People who are vaccinated and boosted have up to 75% protection against symptomatic infection from omicron, according to a real-world study from the U.K. Health Security Agency.

Guarding infants and toddlers from Covid is particularly challenging because so few tools are available to protect them, said Dr. Allison Bartlett, an infectious disease specialist at Comer Children's Hospital in Chicago. They are not eligible for the vaccine, the CDC advises strongly against putting masks on children under 2 years old, and the FDA has not authorized over-the-counter Covid tests for them.
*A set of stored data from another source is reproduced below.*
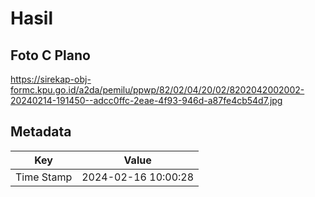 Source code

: # Hasil

## Foto C Plano

https://sirekap-obj-formc.kpu.go.id/a2da/pemilu/ppwp/82/02/04/20/02/8202042002002-20240214-191450--adcc0ffc-2eae-4f93-946d-a87fe4cb54d7.jpg


## Metadata

| Key        | Value               |
| ---------- | ------------------- |
| Time Stamp | 2024-02-16 10:00:28 |



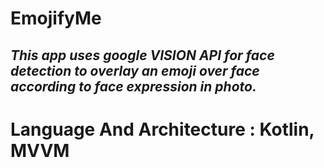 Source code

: # EmojifyMe

## **_This app uses google VISION API for face detection to overlay an emoji over face according to face expression in photo._**

# Language And Architecture : Kotlin, MVVM



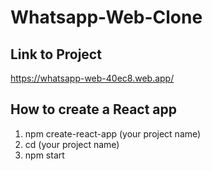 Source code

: # Whatsapp-Web-Clone
## Link to Project
https://whatsapp-web-40ec8.web.app/

## How to create a React app
1. npm create-react-app (your project name)
2. cd (your project name)
3. npm start
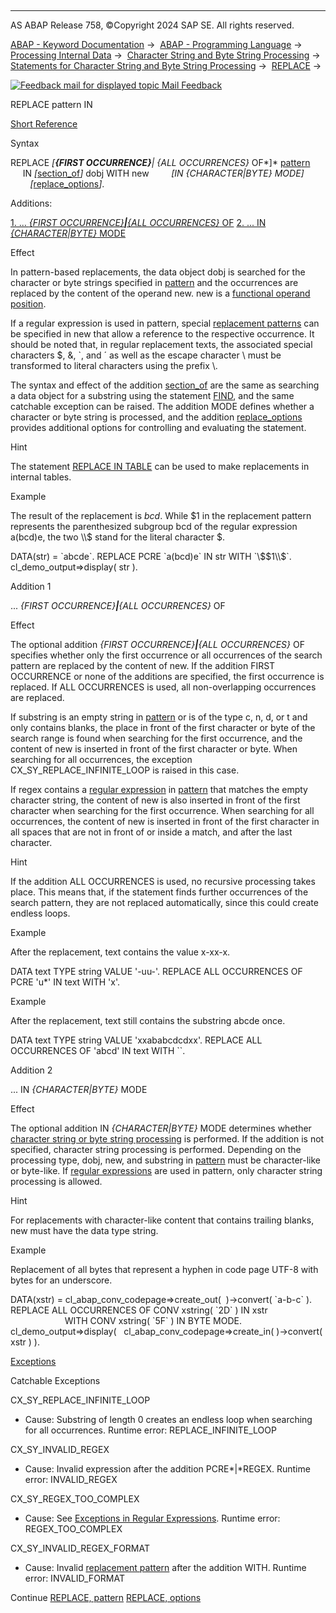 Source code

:   

* * *

AS ABAP Release 758, ©Copyright 2024 SAP SE. All rights reserved.

[ABAP - Keyword Documentation](javascript:call_link\('abenabap.htm'\)) →  [ABAP - Programming Language](javascript:call_link\('abenabap_reference.htm'\)) →  [Processing Internal Data](javascript:call_link\('abenabap_data_working.htm'\)) →  [Character String and Byte String Processing](javascript:call_link\('abenabap_data_string.htm'\)) →  [Statements for Character String and Byte String Processing](javascript:call_link\('abenstring_processing_statements.htm'\)) →  [REPLACE](javascript:call_link\('abapreplace.htm'\)) → 

 [![](Mail.gif?object=Mail.gif "Feedback mail for displayed topic") Mail Feedback](mailto:f1_help@sap.com?subject=Feedback%20on%20ABAP%20Documentation&body=Document:%20REPLACE%20pattern%20IN%2C%20ABAPREPLACE_IN_PATTERN%2C%20758%0D%0A%0D%0AError:%0D%0A%0D%0A%0D%0A%0D%0ASuggestion%20for%20improvement:)

REPLACE pattern IN

[Short Reference](javascript:call_link\('abapreplace_shortref.htm'\))

Syntax

REPLACE *\[**{*FIRST OCCURRENCE*}**|* *{*ALL OCCURRENCES*}* OF*\]* [pattern](javascript:call_link\('abapreplace_pattern.htm'\))
        IN *\[*[section\_of](javascript:call_link\('abapfind_section_of.htm'\))*\]* dobj WITH new
        *\[*IN *{*CHARACTER*|*BYTE*}* MODE*\]*
        *\[*[replace\_options](javascript:call_link\('abapreplace_options.htm'\))*\]*.

Additions:

[1\. ... *{*FIRST OCCURRENCE*}**|**{*ALL OCCURRENCES*}* OF](#!ABAP_ADDITION_1@1@)
[2\. ... IN *{*CHARACTER*|*BYTE*}* MODE](#!ABAP_ADDITION_2@2@)

Effect

In pattern-based replacements, the data object dobj is searched for the character or byte strings specified in [pattern](javascript:call_link\('abapreplace_pattern.htm'\)) and the occurrences are replaced by the content of the operand new. new is a [functional operand position](javascript:call_link\('abenfunctional_position_glosry.htm'\) "Glossary Entry").

If a regular expression is used in pattern, special [replacement patterns](javascript:call_link\('abenregex_posix_replace.htm'\)) can be specified in new that allow a reference to the respective occurrence. It should be noted that, in regular replacement texts, the associated special characters $, &, \`, and ´ as well as the escape character \\ must be transformed to literal characters using the prefix \\.

The syntax and effect of the addition [section\_of](javascript:call_link\('abapfind_section_of.htm'\)) are the same as searching a data object for a substring using the statement [FIND](javascript:call_link\('abapfind.htm'\)), and the same catchable exception can be raised. The addition MODE defines whether a character or byte string is processed, and the addition [replace\_options](javascript:call_link\('abapreplace_options.htm'\)) provides additional options for controlling and evaluating the statement.

Hint

The statement [REPLACE IN TABLE](javascript:call_link\('abapreplace_itab.htm'\)) can be used to make replacements in internal tables.

Example

The result of the replacement is $bcd$. While $1 in the replacement pattern represents the parenthesized subgroup bcd of the regular expression a(bcd)e, the two \\$ stand for the literal character $.

DATA(str) = \`abcde\`.
REPLACE PCRE \`a(bcd)e\` IN str WITH \`\\$$1\\$\`.
cl\_demo\_output=>display( str ).

Addition 1   

... *{*FIRST OCCURRENCE*}**|**{*ALL OCCURRENCES*}* OF

Effect

The optional addition *{*FIRST OCCURRENCE*}**|**{*ALL OCCURRENCES*}* OF specifies whether only the first occurrence or all occurrences of the search pattern are replaced by the content of new. If the addition FIRST OCCURRENCE or none of the additions are specified, the first occurrence is replaced. If ALL OCCURRENCES is used, all non-overlapping occurrences are replaced.

If substring is an empty string in [pattern](javascript:call_link\('abapreplace_pattern.htm'\)) or is of the type c, n, d, or t and only contains blanks, the place in front of the first character or byte of the search range is found when searching for the first occurrence, and the content of new is inserted in front of the first character or byte. When searching for all occurrences, the exception CX\_SY\_REPLACE\_INFINITE\_LOOP is raised in this case.

If regex contains a [regular expression](javascript:call_link\('abenregex_syntax.htm'\)) in [pattern](javascript:call_link\('abapreplace_pattern.htm'\)) that matches the empty character string, the content of new is also inserted in front of the first character when searching for the first occurrence. When searching for all occurrences, the content of new is inserted in front of the first character in all spaces that are not in front of or inside a match, and after the last character.

Hint

If the addition ALL OCCURRENCES is used, no recursive processing takes place. This means that, if the statement finds further occurrences of the search pattern, they are not replaced automatically, since this could create endless loops.

Example

After the replacement, text contains the value x-xx-x.

DATA text TYPE string VALUE '-uu-'.
REPLACE ALL OCCURRENCES OF PCRE 'u\*' IN text WITH 'x'.

Example

After the replacement, text still contains the substring abcde once.

DATA text TYPE string VALUE 'xxababcdcdxx'.
REPLACE ALL OCCURRENCES OF 'abcd' IN text WITH \`\`.

Addition 2   

... IN *{*CHARACTER*|*BYTE*}* MODE

Effect

The optional addition IN *{*CHARACTER*|*BYTE*}* MODE determines whether [character string or byte string processing](javascript:call_link\('abenstring_processing_statements.htm'\)) is performed. If the addition is not specified, character string processing is performed. Depending on the processing type, dobj, new, and substring in [pattern](javascript:call_link\('abapreplace_pattern.htm'\)) must be character-like or byte-like. If [regular expressions](javascript:call_link\('abenregex_syntax.htm'\)) are used in pattern, only character string processing is allowed.

Hint

For replacements with character-like content that contains trailing blanks, new must have the data type string.

Example

Replacement of all bytes that represent a hyphen in code page UTF-8 with bytes for an underscore.

DATA(xstr) = cl\_abap\_conv\_codepage=>create\_out(  )->convert( \`a-b-c\` ).
REPLACE ALL OCCURRENCES OF CONV xstring( \`2D\` ) IN xstr
                      WITH CONV xstring( \`5F\` ) IN BYTE MODE.
cl\_demo\_output=>display(
  cl\_abap\_conv\_codepage=>create\_in( )->convert( xstr ) ).

[Exceptions](javascript:call_link\('abenabap_language_exceptions.htm'\))

Catchable Exceptions

CX\_SY\_REPLACE\_INFINITE\_LOOP

-   Cause: Substring of length 0 creates an endless loop when searching for all occurrences.
    Runtime error: REPLACE\_INFINITE\_LOOP

CX\_SY\_INVALID\_REGEX

-   Cause: Invalid expression after the addition PCRE*|*REGEX.
    Runtime error: INVALID\_REGEX

CX\_SY\_REGEX\_TOO\_COMPLEX

-   Cause: See [Exceptions in Regular Expressions](javascript:call_link\('abenregex_exceptions.htm'\)).
    Runtime error: REGEX\_TOO\_COMPLEX

CX\_SY\_INVALID\_REGEX\_FORMAT

-   Cause: Invalid [replacement pattern](javascript:call_link\('abenregex_posix_replace.htm'\)) after the addition WITH.
    Runtime error: INVALID\_FORMAT

Continue
[REPLACE, pattern](javascript:call_link\('abapreplace_pattern.htm'\))
[REPLACE, options](javascript:call_link\('abapreplace_options.htm'\)) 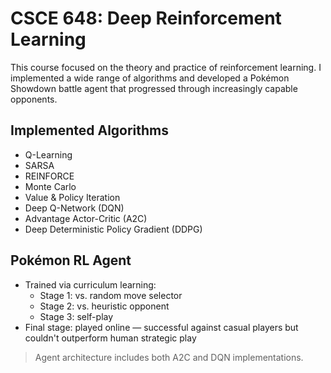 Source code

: # CSCE 648: Deep Reinforcement Learning

This course focused on the theory and practice of reinforcement learning. I implemented a wide range of algorithms and developed a Pokémon Showdown battle agent that progressed through increasingly capable opponents.

## Implemented Algorithms

- Q-Learning
- SARSA
- REINFORCE
- Monte Carlo
- Value & Policy Iteration
- Deep Q-Network (DQN)
- Advantage Actor-Critic (A2C)
- Deep Deterministic Policy Gradient (DDPG)

## Pokémon RL Agent

- Trained via curriculum learning:
  - Stage 1: vs. random move selector
  - Stage 2: vs. heuristic opponent
  - Stage 3: self-play
- Final stage: played online — successful against casual players but couldn't outperform human strategic play

> Agent architecture includes both A2C and DQN implementations.
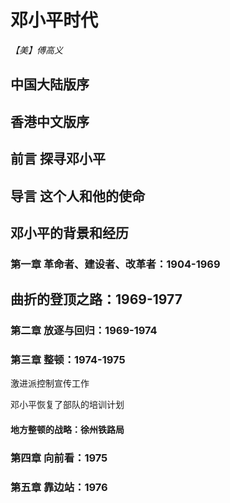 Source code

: # 邓小平时代

*【美】傅高义*



## 中国大陆版序



## 香港中文版序



## 前言 探寻邓小平



## 导言 这个人和他的使命



## 邓小平的背景和经历

### 第一章 革命者、建设者、改革者：1904-1969



## 曲折的登顶之路：1969-1977

### 第二章 放逐与回归：1969-1974



### 第三章 整顿：1974-1975

激进派控制宣传工作

邓小平恢复了部队的培训计划

#### 地方整顿的战略：徐州铁路局



### 第四章 向前看：1975



### 第五章 靠边站：1976

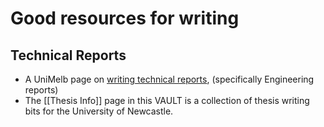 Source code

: # Good resources for writing

## Technical Reports

- A UniMelb page on [writing technical reports](https://students.unimelb.edu.au/academic-skills/resources/report-writing/technical-report-writing), (specifically Engineering reports) 
- The [[Thesis Info]] page in this VAULT is a collection of thesis writing bits for the University of Newcastle. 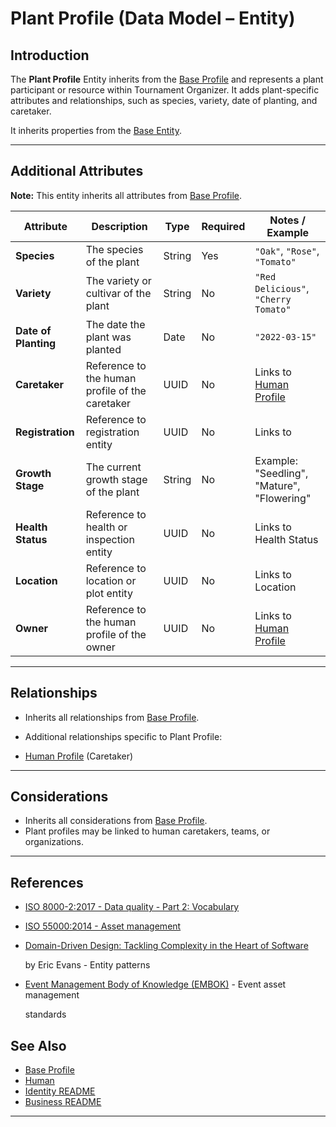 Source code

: # **Plant Profile** (Data Model – Entity)

## **Introduction**

The **Plant Profile** Entity inherits from the [Base Profile](../../identity/profile/base_profile.md) and
represents a plant participant or resource within Tournament Organizer. It adds plant-specific attributes and
relationships, such as species, variety, date of planting, and caretaker.

It inherits properties from the [Base Entity](../../foundation/base_entity.md).

---

## **Additional Attributes**

**Note:** This entity inherits all attributes from [Base Profile](../../identity/profile/base_profile.md).

| Attribute            | Description                                     | Type   | Required | Notes / Example                                                                                                                                       |
| -------------------- | ----------------------------------------------- | ------ | -------- | ----------------------------------------------------------------------------------------------------------------------------------------------------- |
| **Species**          | The species of the plant                        | String | Yes      | `"Oak"`, `"Rose"`, `"Tomato"`                                                                                                                         |
| **Variety**          | The variety or cultivar of the plant            | String | No       | `"Red Delicious"`, `"Cherry Tomato"`                                                                                                                  |
| **Date of Planting** | The date the plant was planted                  | Date   | No       | `"2022-03-15"`                                                                                                                                        |
| **Caretaker**        | Reference to the human profile of the caretaker | UUID   | No       | Links to [Human Profile](../../identity/profile/human.md)                                                                                  |
| **Registration**     | Reference to registration entity                | UUID   | No       | Links to                                                                                                                                              |
| **Growth Stage**     | The current growth stage of the plant           | String | No       | Example: "Seedling", "Mature", "Flowering"                                                                                                            |
| **Health Status**    | Reference to health or inspection entity        | UUID   | No       | Links to Health Status <!-- TODO: Create plant health status -->         |
| **Location**         | Reference to location or plot entity            | UUID   | No       | Links to Location <!-- TODO: Create location model -->                   |
| **Owner**            | Reference to the human profile of the owner     | UUID   | No       | Links to [Human Profile](../../identity/profile/human.md)                                                                                  |

---

## **Relationships**

- Inherits all relationships from [Base Profile](../../identity/profile/base_profile.md).
- Additional relationships specific to Plant Profile:

- [Human Profile](../../identity/profile/human.md) (Caretaker)

---

## **Considerations**

- Inherits all considerations from [Base Profile](../../identity/profile/base_profile.md).
- Plant profiles may be linked to human caretakers, teams, or organizations.

---

## References

- [ISO 8000-2:2017 - Data quality - Part 2: Vocabulary](https://www.iso.org/standard/36326.html)
- [ISO 55000:2014 - Asset management](https://www.iso.org/standard/55088.html)
- [Domain-Driven Design: Tackling Complexity in the Heart of Software](https://www.amazon.com/Domain-Driven-Design-Tackling-Complexity-Software/dp/0321125215)

  by Eric Evans - Entity patterns

- [Event Management Body of Knowledge (EMBOK)](https://www.embok.org/index.php/embok-model) - Event asset management

  standards

## See Also

- [Base Profile](../../identity/profile/base_profile.md)
- [Human](../../identity/profile/human.md)
- [Identity README](../../identity/README.md)
- [Business README](../../README.md)

---
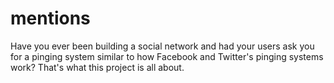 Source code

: mentions
========

Have you ever been building a social network and had your users ask you for a pinging system similar to how Facebook and Twitter's pinging systems work? That's what this project is all about. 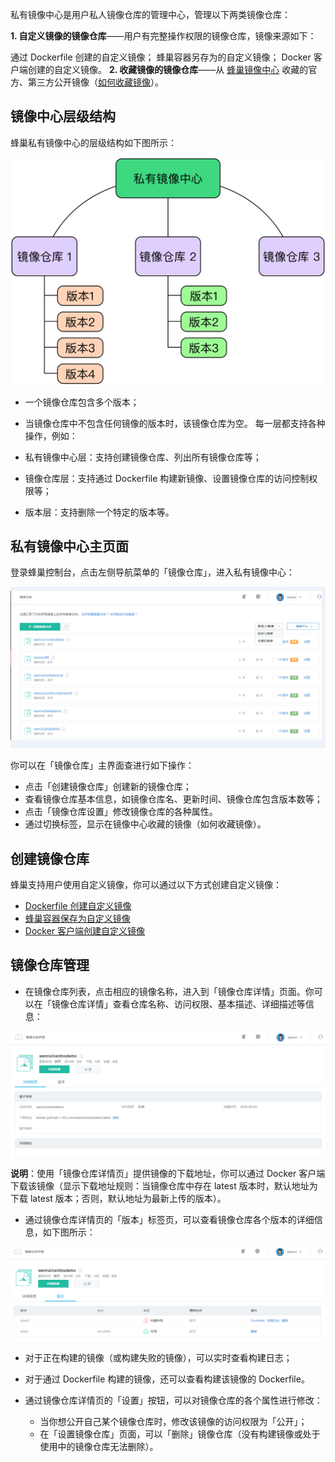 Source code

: 私有镜像中心是用户私人镜像仓库的管理中心，管理以下两类镜像仓库：

**1.  自定义镜像的镜像仓库**——用户有完整操作权限的镜像仓库，镜像来源如下：

通过 Dockerfile 创建的自定义镜像；
蜂巢容器另存为的自定义镜像；
Docker 客户端创建的自定义镜像。
**2.  收藏镜像的镜像仓库**——从 [蜂巢镜像中心](https://c.163.com/hub#/m/home/) 收藏的官方、第三方公开镜像（[如何收藏镜像](https://github.com/cloudcomb-help/md/blob/master/%E5%AE%B9%E5%99%A8%E6%9C%8D%E5%8A%A1/%E9%95%9C%E5%83%8F%E4%BB%93%E5%BA%93/%E4%BD%BF%E7%94%A8%E6%8C%87%E5%8D%97/%E6%94%B6%E8%97%8F%E9%95%9C%E5%83%8F.md)）。

## 镜像中心层级结构

蜂巢私有镜像中心的层级结构如下图所示：

![](../image/私有镜像中心层级结构.jpg)

* 一个镜像仓库包含多个版本；
* 当镜像仓库中不包含任何镜像的版本时，该镜像仓库为空。
每一层都支持各种操作，例如：

* 私有镜像中心层：支持创建镜像仓库、列出所有镜像仓库等；
* 镜像仓库层：支持通过 Dockerfile 构建新镜像、设置镜像仓库的访问控制权限等；
* 版本层：支持删除一个特定的版本等。

## 私有镜像中心主页面

登录蜂巢控制台，点击左侧导航菜单的「镜像仓库」，进入私有镜像中心：

![](../image/私有镜像中心_界面展示1.png)

你可以在「镜像仓库」主界面查进行如下操作：

* 点击「创建镜像仓库」创建新的镜像仓库；
* 查看镜像仓库基本信息，如镜像仓库名、更新时间、镜像仓库包含版本数等；
* 点击「镜像仓库设置」修改镜像仓库的各种属性。
* 通过切换标签，显示在镜像中心收藏的镜像（如何收藏镜像）。

## 创建镜像仓库

蜂巢支持用户使用自定义镜像，你可以通过以下方式创建自定义镜像：

* [Dockerfile 创建自定义镜像](https://github.com/cloudcomb-help/md/blob/master/%E5%AE%B9%E5%99%A8%E6%9C%8D%E5%8A%A1/%E9%95%9C%E5%83%8F%E4%BB%93%E5%BA%93/%E4%BD%BF%E7%94%A8%E6%8C%87%E5%8D%97/%E5%88%9B%E5%BB%BA%E8%87%AA%E5%AE%9A%E4%B9%89%E9%95%9C%E5%83%8F.md)
* [蜂巢容器保存为自定义镜像](https://github.com/cloudcomb-help/md/blob/master/%E5%AE%B9%E5%99%A8%E6%9C%8D%E5%8A%A1/%E9%95%9C%E5%83%8F%E4%BB%93%E5%BA%93/%E4%BD%BF%E7%94%A8%E6%8C%87%E5%8D%97/%E5%88%9B%E5%BB%BA%E8%87%AA%E5%AE%9A%E4%B9%89%E9%95%9C%E5%83%8F.md)
* [Docker 客户端创建自定义镜像](https://c.163.com/wiki/index.php?title=%E5%88%9B%E5%BB%BA%E8%87%AA%E5%AE%9A%E4%B9%89%E9%95%9C%E5%83%8F#Docker_.E5.AE.A2.E6.88.B7.E7.AB.AF.E5.88.9B.E5.BB.BA.E8.87.AA.E5.AE.9A.E4.B9.89.E9.95.9C.E5.83.8F)

## 镜像仓库管理

* 在镜像仓库列表，点击相应的镜像名称，进入到「镜像仓库详情」页面。你可以在「镜像仓库详情」查看仓库名称、访问权限、基本描述、详细描述等信息：

![](../image/私有镜像中心_镜像仓库详情页.png)

**说明**：使用「镜像仓库详情页」提供镜像的下载地址，你可以通过 Docker 客户端下载该镜像（显示下载地址规则：当镜像仓库中存在 latest 版本时，默认地址为下载 latest 版本；否则，默认地址为最新上传的版本）。

* 通过镜像仓库详情页的「版本」标签页，可以查看镜像仓库各个版本的详细信息，如下图所示：

![](../image/私有镜像中心_版本.png)

  * 对于正在构建的镜像（或构建失败的镜像），可以实时查看构建日志；
  * 对于通过 Dockerfile 构建的镜像，还可以查看构建该镜像的 Dockerfile。

* 通过镜像仓库详情页的「设置」按钮，可以对镜像仓库的各个属性进行修改：
  * 当你想公开自己某个镜像仓库时，修改该镜像的访问权限为「公开」；
  * 在「设置镜像仓库」页面，可以「删除」镜像仓库（没有构建镜像或处于使用中的镜像仓库无法删除）。


































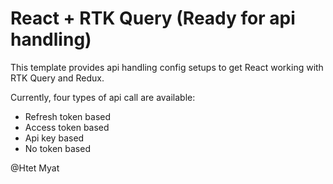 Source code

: # React + RTK Query (Ready for api handling)

This template provides api handling config setups to get React working with RTK Query and Redux.

Currently, four types of api call are available:

- Refresh token based
- Access token based
- Api key based
- No token based

@Htet Myat

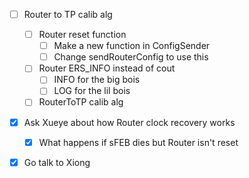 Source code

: - [ ] Router to TP calib alg
  - [ ] Router reset function
    - [ ] Make a new function in ConfigSender
    - [ ] Change sendRouterConfig to use this
  - [ ] Router ERS_INFO instead of cout
    - [ ] INFO for the big bois
    - [ ] LOG for the lil bois
  - [ ] RouterToTP calib alg
- [x] Ask Xueye about how Router clock recovery works
  - [x] What happens if sFEB dies but Router isn't reset
- [x] Go talk to Xiong

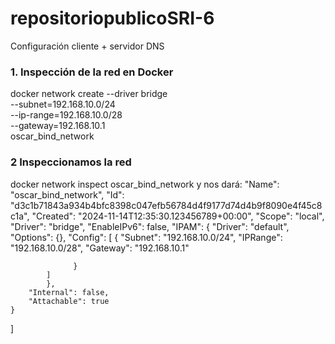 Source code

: # repositoriopublicoSRI-6
Configuración cliente + servidor DNS

### 1. Inspección de la red en Docker
docker network create --driver bridge \
  --subnet=192.168.10.0/24 \
  --ip-range=192.168.10.0/28 \
  --gateway=192.168.10.1 \
  oscar_bind_network
### 2 Inspeccionamos la red
docker network inspect oscar_bind_network
y nos dará: 
"Name": "oscar_bind_network",
"Id": "d3c1b71843a934b4bfc8398c047efb56784d4f9177d74d4b9f8090e4f45c8c1a",
        "Created": "2024-11-14T12:35:30.123456789+00:00",
        "Scope": "local",
        "Driver": "bridge",
        "EnableIPv6": false,
        "IPAM": {
            "Driver": "default",
            "Options": {},
            "Config": [
{
                    "Subnet": "192.168.10.0/24",
                    "IPRange": "192.168.10.0/28",
                    "Gateway": "192.168.10.1"

                  }
            ]
            },
        "Internal": false,
        "Attachable": true
    }
]



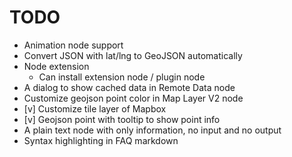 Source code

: # TODO

* Animation node support
* Convert JSON with lat/lng to GeoJSON automatically
* Node extension
  * Can install extension node / plugin node
* A dialog to show cached data in Remote Data node
* Customize geojson point color in Map Layer V2 node
* [v] Customize tile layer of Mapbox
* [v] Geojson point with tooltip to show point info
* A plain text node with only information, no input and no output
* Syntax highlighting in FAQ markdown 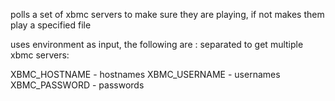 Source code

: polls a set of xbmc servers to make sure they are playing, if not makes them play a specified file

uses environment as input, the following are : separated to get multiple xbmc servers:

XBMC_HOSTNAME - hostnames
XBMC_USERNAME - usernames
XBMC_PASSWORD - passwords 
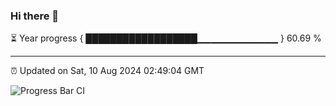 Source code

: ### Hi there 👋

⏳ Year progress { ██████████████████▁▁▁▁▁▁▁▁▁▁▁▁ } 60.69 %

---

⏰ Updated on Sat, 10 Aug 2024 02:49:04 GMT

![Progress Bar CI](https://github.com/IshwaranRudhara/GIT-ACTION/workflows/Progress%20Bar%20CI/badge.svg)
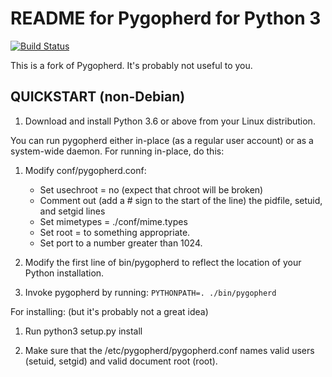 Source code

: README for Pygopherd for Python 3
=================================

[![Build Status](https://travis-ci.org/irl/pygopherd.svg?branch=master)](https://travis-ci.org/irl/pygopherd)

This is a fork of Pygopherd. It's probably not useful to you.

QUICKSTART (non-Debian)
-----------------------

1. Download and install Python 3.6 or above from your Linux distribution.

You can run pygopherd either in-place (as a regular user account) or
as a system-wide daemon.  For running in-place, do this:

1. Modify conf/pygopherd.conf:

   * Set usechroot = no (expect that chroot will be broken)
   * Comment out (add a # sign to the start of the line) the 
     pidfile, setuid, and setgid lines
   * Set mimetypes = ./conf/mime.types
   * Set root = to something appropriate.
   * Set port to a number greater than 1024.

2. Modify the first line of bin/pygopherd to reflect
   the location of your Python installation.

3. Invoke pygopherd by running:
   `PYTHONPATH=. ./bin/pygopherd`

For installing: (but it's probably not a great idea)

1. Run python3 setup.py install

2. Make sure that the /etc/pygopherd/pygopherd.conf names valid users
   (setuid, setgid) and valid document root (root).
"They've got three strikes against them in terms of preventing infection," Bartlett said. However, parents can protect them by using the full range of mitigation measures that reduce the risk of family members catching the virus and spreading it to the vulnerable, she said.

"It just is that much more imperative on everyone else in the household and in contact with the kids less than 5 to wear their own masks and socially distance and limit their activity outside the home and take every other risk-mitigation step to help cocoon and protect the child," Bartlett said.

Shane said many parents are understandably tired of the pandemic and want their children and families to have normal social interactions again.

"It's very challenging with these surges that we have every couple of months that we have to pull back and go into not doing things that we really want to do," Shane said. "But we really do have to do that for short periods of time, at least until we get everybody vaccinated and boosted."

Fauci said the FDA could approve the vaccine for kids under 5 in the next month, though he said there's no guarantee that will happen. Younger children will likely need three doses, because two shots did not induce an adequate immune response in kids 2 to 4 years old in Pfizer's clinical trials. Pfizer said it has not identified any safety concerns during its trials with the doses for young kids, which at 3 micrograms each are much smaller than those for adults.